Kallas prime minister role offer not sincere, says Centre

The Centre Party has said that statements made by Reform Party leader Kaja Kallas on Tuesday evening where she indicated that, in the event of a Reform-Centre coalition, the latter could take the prime minister spot, were not sincere, according to daily Postimees as quoted by BNS.
Ms Kallas made her remarks on ETV current affairs show Esimene stuudio, noting that the views were her own rather than the party's as a whole.
When asked by presenter Johannes Tralla if she would now be prepared offer up the seat to Centre leader and incumbent prime minister Jüri Ratas, Ms Kallas said that:
"I have thought that, indeed, if the price is the question, who is prime minister, then perhaps the ambitions of one person are too high a price to pay,'' she said.

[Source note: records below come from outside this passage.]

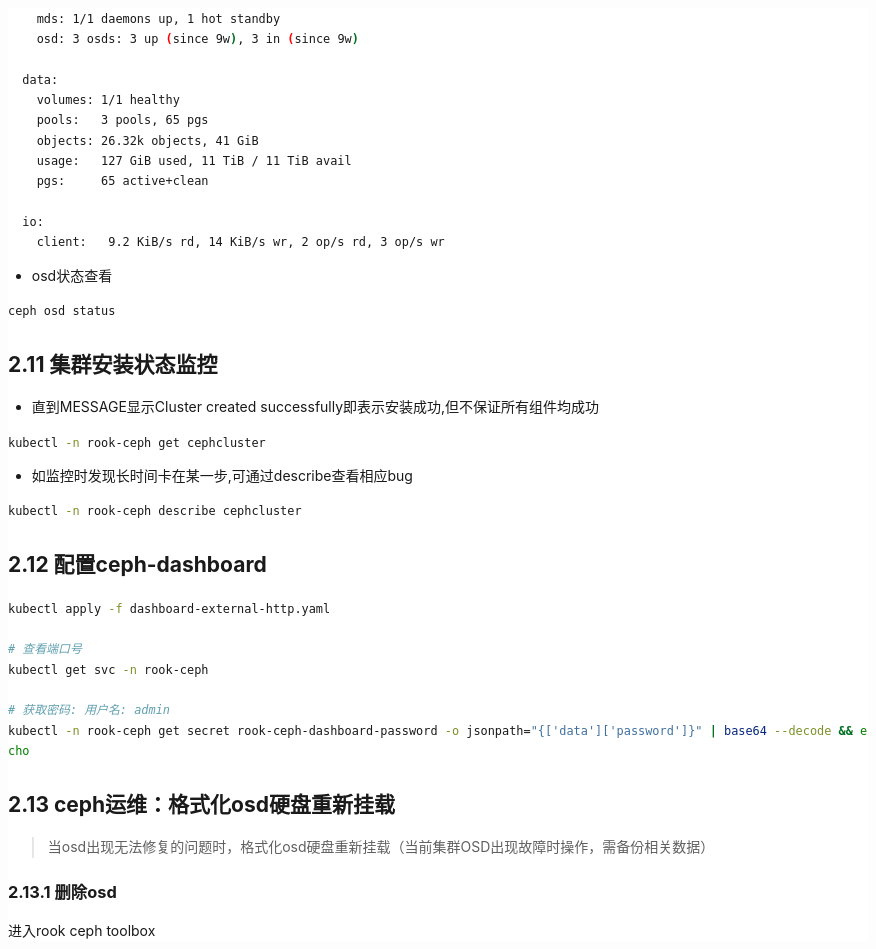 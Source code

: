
 ```bash
    mds: 1/1 daemons up, 1 hot standby
    osd: 3 osds: 3 up (since 9w), 3 in (since 9w)

  data:
    volumes: 1/1 healthy
    pools:   3 pools, 65 pgs
    objects: 26.32k objects, 41 GiB
    usage:   127 GiB used, 11 TiB / 11 TiB avail
    pgs:     65 active+clean

  io:
    client:   9.2 KiB/s rd, 14 KiB/s wr, 2 op/s rd, 3 op/s wr
```

- osd状态查看

```bash
ceph osd status
```

## 2.11 集群安装状态监控

- 直到MESSAGE显示Cluster created successfully即表示安装成功,但不保证所有组件均成功

```bash
kubectl -n rook-ceph get cephcluster
```

- 如监控时发现长时间卡在某一步,可通过describe查看相应bug

```bash
kubectl -n rook-ceph describe cephcluster
```

## 2.12 配置ceph-dashboard

```bash
kubectl apply -f dashboard-external-http.yaml

# 查看端口号
kubectl get svc -n rook-ceph

# 获取密码: 用户名: admin
kubectl -n rook-ceph get secret rook-ceph-dashboard-password -o jsonpath="{['data']['password']}" | base64 --decode && echo
```

## 2.13 ceph运维：格式化osd硬盘重新挂载

> 当osd出现无法修复的问题时，格式化osd硬盘重新挂载（当前集群OSD出现故障时操作，需备份相关数据）

### 2.13.1 删除osd

进入rook ceph toolbox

At the same time, Ms Kallas was quick to add a caveat.
''I am also thinking the converse: If I were to make that proposal, ie. Say 'fair enough, let's do it, and I give it up', do you really believe that Jüri Ratas would accept? Second, I do not have the mandate to surrender on behalf my party and voters first thing before the start of negotiations," she said.
Reform won the largest number of seats, 34, at the general election on 3 March, but since then has found itself in the cold. It had already ruled out the Conservative People's Party of Estonia (EKRE) and was then rebuffed by Centre who went off to the negotiation table with EKRE and Isamaa for somewhat of a centrist/conservative/nationalist rainbow lineup which is still in progress at present, and popularly known as EKRE-KEI.
That only left the Social Democratic Party (SDE) which, although amongst the first to speak up post-election, saying it could do a deal with Reform, lacks sufficient seats (10) for the two to get a parliamentary majority.
Centre Party spokesperson Andre Hanimägi said on Wednesday that Ms Kallas' offer is neither his party's goal nor has it been on the cards.
"It is rhetoric that is rather more related to today's consultations between the three parties,'' said Mr Hanimägi, noting that it was more aimed at public consumption rather than any sincere offer.
Repeating the above patter, however, Mr Hanimägi also hedged his bets by not shutting the door on the proposal completely.
''At the same time, it will undoubtedly be exciting to see whether Kaja Kallas' idea can also find support from her fellow party members, and when the board of the Reform Party might forward this decision to the Centre Party," he continued.
"In any case, the Center Party is guided by the principle of holding one negotiation at a time," he added.
As noted the offer does not come from the Reform Party as a whole. Former Reform prime minister Andrus Ansip said on Wednesday that he didn't think relinquishing the prime ministerial post would be a sensible move.
A Reform-Centre coalition would have 60 Riigikogu seats; EKRE-KEI would have just under at 57.
Reform has plenty of internal factional tensions, but Centre is notoriously criss-crossed with battle lines along demographic, regional and other demarcations. The EKRE-KEI talks have already taken Raimond Kaljulaid away from the official party line, though a core of Centre members has yet to have crystallised around him on the issue.